#### [Your objective]
For each record that follows, restate the text exactly and drop the pictures.
= = = = = = =
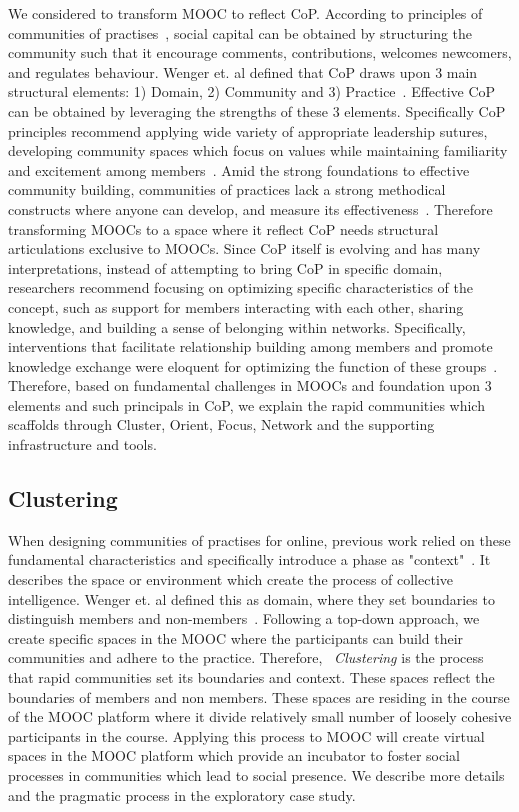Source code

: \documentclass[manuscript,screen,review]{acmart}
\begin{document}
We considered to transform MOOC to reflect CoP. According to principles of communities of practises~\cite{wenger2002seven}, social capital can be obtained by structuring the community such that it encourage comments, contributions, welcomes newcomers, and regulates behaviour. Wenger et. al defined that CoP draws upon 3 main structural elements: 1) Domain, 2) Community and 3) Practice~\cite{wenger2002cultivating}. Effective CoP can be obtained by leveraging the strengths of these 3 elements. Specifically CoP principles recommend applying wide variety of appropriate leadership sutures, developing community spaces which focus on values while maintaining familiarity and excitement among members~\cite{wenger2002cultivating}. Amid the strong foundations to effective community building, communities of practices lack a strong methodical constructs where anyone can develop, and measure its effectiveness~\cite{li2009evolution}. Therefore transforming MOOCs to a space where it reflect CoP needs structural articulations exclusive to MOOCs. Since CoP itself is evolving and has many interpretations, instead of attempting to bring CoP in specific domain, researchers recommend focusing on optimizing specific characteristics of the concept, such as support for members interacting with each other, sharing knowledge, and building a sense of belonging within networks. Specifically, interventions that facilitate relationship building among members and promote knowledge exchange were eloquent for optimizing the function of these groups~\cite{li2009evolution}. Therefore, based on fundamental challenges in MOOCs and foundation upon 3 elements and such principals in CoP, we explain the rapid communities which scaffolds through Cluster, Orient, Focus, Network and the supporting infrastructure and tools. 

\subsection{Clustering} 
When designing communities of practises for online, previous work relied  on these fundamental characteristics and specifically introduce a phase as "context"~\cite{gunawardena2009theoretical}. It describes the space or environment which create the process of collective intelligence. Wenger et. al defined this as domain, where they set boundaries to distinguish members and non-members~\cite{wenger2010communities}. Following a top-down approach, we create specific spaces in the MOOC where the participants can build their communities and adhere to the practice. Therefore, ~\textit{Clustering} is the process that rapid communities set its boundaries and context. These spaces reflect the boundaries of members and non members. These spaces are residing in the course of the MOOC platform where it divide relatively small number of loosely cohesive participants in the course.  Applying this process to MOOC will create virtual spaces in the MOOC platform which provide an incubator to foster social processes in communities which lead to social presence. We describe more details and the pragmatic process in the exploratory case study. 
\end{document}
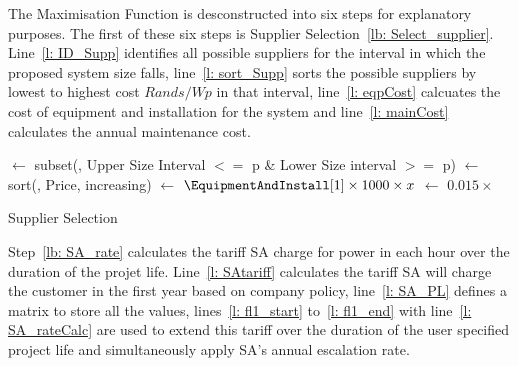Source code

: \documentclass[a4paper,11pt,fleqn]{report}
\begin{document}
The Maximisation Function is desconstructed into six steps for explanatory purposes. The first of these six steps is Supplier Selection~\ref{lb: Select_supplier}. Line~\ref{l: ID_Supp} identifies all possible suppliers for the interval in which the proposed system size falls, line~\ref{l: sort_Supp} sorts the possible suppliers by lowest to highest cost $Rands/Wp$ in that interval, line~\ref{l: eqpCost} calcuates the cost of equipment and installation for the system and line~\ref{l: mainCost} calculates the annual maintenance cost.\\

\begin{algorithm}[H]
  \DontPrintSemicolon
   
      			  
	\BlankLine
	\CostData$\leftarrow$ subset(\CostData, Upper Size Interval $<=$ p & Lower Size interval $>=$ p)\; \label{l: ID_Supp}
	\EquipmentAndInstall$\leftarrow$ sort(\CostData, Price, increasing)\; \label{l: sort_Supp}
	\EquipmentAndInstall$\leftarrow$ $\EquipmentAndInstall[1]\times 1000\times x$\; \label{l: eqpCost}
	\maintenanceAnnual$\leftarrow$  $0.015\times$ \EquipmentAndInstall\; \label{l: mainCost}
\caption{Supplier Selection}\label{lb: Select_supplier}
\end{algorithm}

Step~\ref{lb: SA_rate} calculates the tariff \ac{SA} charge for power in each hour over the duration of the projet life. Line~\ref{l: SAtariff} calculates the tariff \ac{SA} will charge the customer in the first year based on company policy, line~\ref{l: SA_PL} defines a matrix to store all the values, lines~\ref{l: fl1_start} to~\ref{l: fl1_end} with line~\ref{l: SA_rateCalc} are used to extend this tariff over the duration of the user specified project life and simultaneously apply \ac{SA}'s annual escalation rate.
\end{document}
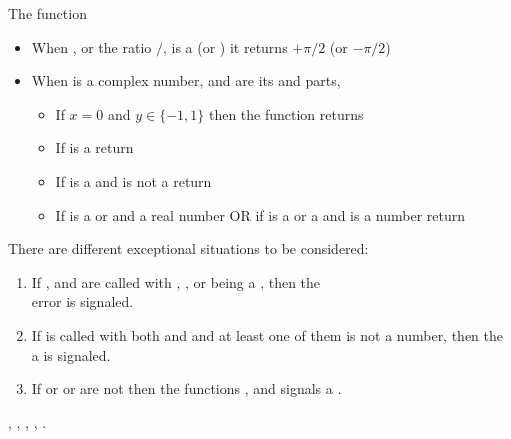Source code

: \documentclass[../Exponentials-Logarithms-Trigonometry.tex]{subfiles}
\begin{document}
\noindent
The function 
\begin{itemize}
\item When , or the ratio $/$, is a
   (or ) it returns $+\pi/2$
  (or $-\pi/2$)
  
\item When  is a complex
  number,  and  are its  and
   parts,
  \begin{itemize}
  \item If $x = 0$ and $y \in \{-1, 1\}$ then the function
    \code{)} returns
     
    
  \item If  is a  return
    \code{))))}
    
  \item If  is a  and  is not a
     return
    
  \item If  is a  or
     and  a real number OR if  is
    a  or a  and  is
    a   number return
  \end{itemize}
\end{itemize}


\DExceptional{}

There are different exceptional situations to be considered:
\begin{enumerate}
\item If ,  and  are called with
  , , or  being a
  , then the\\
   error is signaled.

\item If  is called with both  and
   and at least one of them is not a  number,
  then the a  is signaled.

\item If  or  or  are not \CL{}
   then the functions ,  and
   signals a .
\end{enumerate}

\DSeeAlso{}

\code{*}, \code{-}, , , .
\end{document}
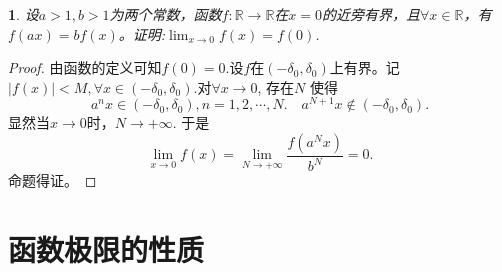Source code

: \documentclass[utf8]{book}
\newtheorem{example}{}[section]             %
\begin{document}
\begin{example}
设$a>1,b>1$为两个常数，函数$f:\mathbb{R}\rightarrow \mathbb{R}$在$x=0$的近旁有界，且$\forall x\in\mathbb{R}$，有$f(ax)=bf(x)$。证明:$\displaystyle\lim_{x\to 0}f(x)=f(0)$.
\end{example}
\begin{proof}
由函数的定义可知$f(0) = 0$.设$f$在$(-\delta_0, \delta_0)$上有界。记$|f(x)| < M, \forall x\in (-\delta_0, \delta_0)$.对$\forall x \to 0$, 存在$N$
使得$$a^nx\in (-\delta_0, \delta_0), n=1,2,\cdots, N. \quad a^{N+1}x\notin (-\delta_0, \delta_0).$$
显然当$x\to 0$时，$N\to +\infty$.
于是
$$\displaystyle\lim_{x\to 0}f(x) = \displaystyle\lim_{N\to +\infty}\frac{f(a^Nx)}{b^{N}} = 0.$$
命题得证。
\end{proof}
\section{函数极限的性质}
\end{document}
= = = = = = =
#### [Solution below]
Source code

: \documentclass[manuscript,screen,review]{acmart}
\begin{document}
We considered to transform MOOC to reflect CoP. According to principles of communities of practises~\cite{wenger2002seven}, social capital can be obtained by structuring the community such that it encourage comments, contributions, welcomes newcomers, and regulates behaviour. Wenger et. al defined that CoP draws upon 3 main structural elements: 1) Domain, 2) Community and 3) Practice~\cite{wenger2002cultivating}. Effective CoP can be obtained by leveraging the strengths of these 3 elements. Specifically CoP principles recommend applying wide variety of appropriate leadership sutures, developing community spaces which focus on values while maintaining familiarity and excitement among members~\cite{wenger2002cultivating}. Amid the strong foundations to effective community building, communities of practices lack a strong methodical constructs where anyone can develop, and measure its effectiveness~\cite{li2009evolution}. Therefore transforming MOOCs to a space where it reflect CoP needs structural articulations exclusive to MOOCs. Since CoP itself is evolving and has many interpretations, instead of attempting to bring CoP in specific domain, researchers recommend focusing on optimizing specific characteristics of the concept, such as support for members interacting with each other, sharing knowledge, and building a sense of belonging within networks. Specifically, interventions that facilitate relationship building among members and promote knowledge exchange were eloquent for optimizing the function of these groups~\cite{li2009evolution}. Therefore, based on fundamental challenges in MOOCs and foundation upon 3 elements and such principals in CoP, we explain the rapid communities which scaffolds through Cluster, Orient, Focus, Network and the supporting infrastructure and tools. 

\subsection{Clustering} 
When designing communities of practises for online, previous work relied  on these fundamental characteristics and specifically introduce a phase as "context"~\cite{gunawardena2009theoretical}. It describes the space or environment which create the process of collective intelligence. Wenger et. al defined this as domain, where they set boundaries to distinguish members and non-members~\cite{wenger2010communities}. Following a top-down approach, we create specific spaces in the MOOC where the participants can build their communities and adhere to the practice. Therefore, ~\textit{Clustering} is the process that rapid communities set its boundaries and context. These spaces reflect the boundaries of members and non members. These spaces are residing in the course of the MOOC platform where it divide relatively small number of loosely cohesive participants in the course.  Applying this process to MOOC will create virtual spaces in the MOOC platform which provide an incubator to foster social processes in communities which lead to social presence. We describe more details and the pragmatic process in the exploratory case study. 
\end{document}
Source code

: \documentclass[a4paper,11pt,fleqn]{report}
\begin{document}
The Maximisation Function is desconstructed into six steps for explanatory purposes. The first of these six steps is Supplier Selection~\ref{lb: Select_supplier}. Line~\ref{l: ID_Supp} identifies all possible suppliers for the interval in which the proposed system size falls, line~\ref{l: sort_Supp} sorts the possible suppliers by lowest to highest cost $Rands/Wp$ in that interval, line~\ref{l: eqpCost} calcuates the cost of equipment and installation for the system and line~\ref{l: mainCost} calculates the annual maintenance cost.\\

\begin{algorithm}[H]
  \DontPrintSemicolon
   
      			  
	\BlankLine
	\CostData$\leftarrow$ subset(\CostData, Upper Size Interval $<=$ p & Lower Size interval $>=$ p)\; \label{l: ID_Supp}
	\EquipmentAndInstall$\leftarrow$ sort(\CostData, Price, increasing)\; \label{l: sort_Supp}
	\EquipmentAndInstall$\leftarrow$ $\EquipmentAndInstall[1]\times 1000\times x$\; \label{l: eqpCost}
	\maintenanceAnnual$\leftarrow$  $0.015\times$ \EquipmentAndInstall\; \label{l: mainCost}
\caption{Supplier Selection}\label{lb: Select_supplier}
\end{algorithm}

Step~\ref{lb: SA_rate} calculates the tariff \ac{SA} charge for power in each hour over the duration of the projet life. Line~\ref{l: SAtariff} calculates the tariff \ac{SA} will charge the customer in the first year based on company policy, line~\ref{l: SA_PL} defines a matrix to store all the values, lines~\ref{l: fl1_start} to~\ref{l: fl1_end} with line~\ref{l: SA_rateCalc} are used to extend this tariff over the duration of the user specified project life and simultaneously apply \ac{SA}'s annual escalation rate.
\end{document}
Source code

: \documentclass[../Exponentials-Logarithms-Trigonometry.tex]{subfiles}
\begin{document}
\noindent
The function 
\begin{itemize}
\item When , or the ratio $/$, is a
   (or ) it returns $+\pi/2$
  (or $-\pi/2$)
  
\item When  is a complex
  number,  and  are its  and
   parts,
  \begin{itemize}
  \item If $x = 0$ and $y \in \{-1, 1\}$ then the function
    \code{)} returns
     
    
  \item If  is a  return
    \code{))))}
    
  \item If  is a  and  is not a
     return
    
  \item If  is a  or
     and  a real number OR if  is
    a  or a  and  is
    a   number return
  \end{itemize}
\end{itemize}


\DExceptional{}

There are different exceptional situations to be considered:
\begin{enumerate}
\item If ,  and  are called with
  , , or  being a
  , then the\\
   error is signaled.

\item If  is called with both  and
   and at least one of them is not a  number,
  then the a  is signaled.

\item If  or  or  are not \CL{}
   then the functions ,  and
   signals a .
\end{enumerate}

\DSeeAlso{}

\code{*}, \code{-}, , , .
\end{document}
Source code

: \documentclass[utf8]{book}
\newtheorem{example}{}[section]             %
\begin{document}
\begin{example}
设$a>1,b>1$为两个常数，函数$f:\mathbb{R}\rightarrow \mathbb{R}$在$x=0$的近旁有界，且$\forall x\in\mathbb{R}$，有$f(ax)=bf(x)$。证明:$\displaystyle\lim_{x\to 0}f(x)=f(0)$.
\end{example}
\begin{proof}
由函数的定义可知$f(0) = 0$.设$f$在$(-\delta_0, \delta_0)$上有界。记$|f(x)| < M, \forall x\in (-\delta_0, \delta_0)$.对$\forall x \to 0$, 存在$N$
使得$$a^nx\in (-\delta_0, \delta_0), n=1,2,\cdots, N. \quad a^{N+1}x\notin (-\delta_0, \delta_0).$$
显然当$x\to 0$时，$N\to +\infty$.
于是
$$\displaystyle\lim_{x\to 0}f(x) = \displaystyle\lim_{N\to +\infty}\frac{f(a^Nx)}{b^{N}} = 0.$$
命题得证。
\end{proof}
\section{函数极限的性质}
\end{document}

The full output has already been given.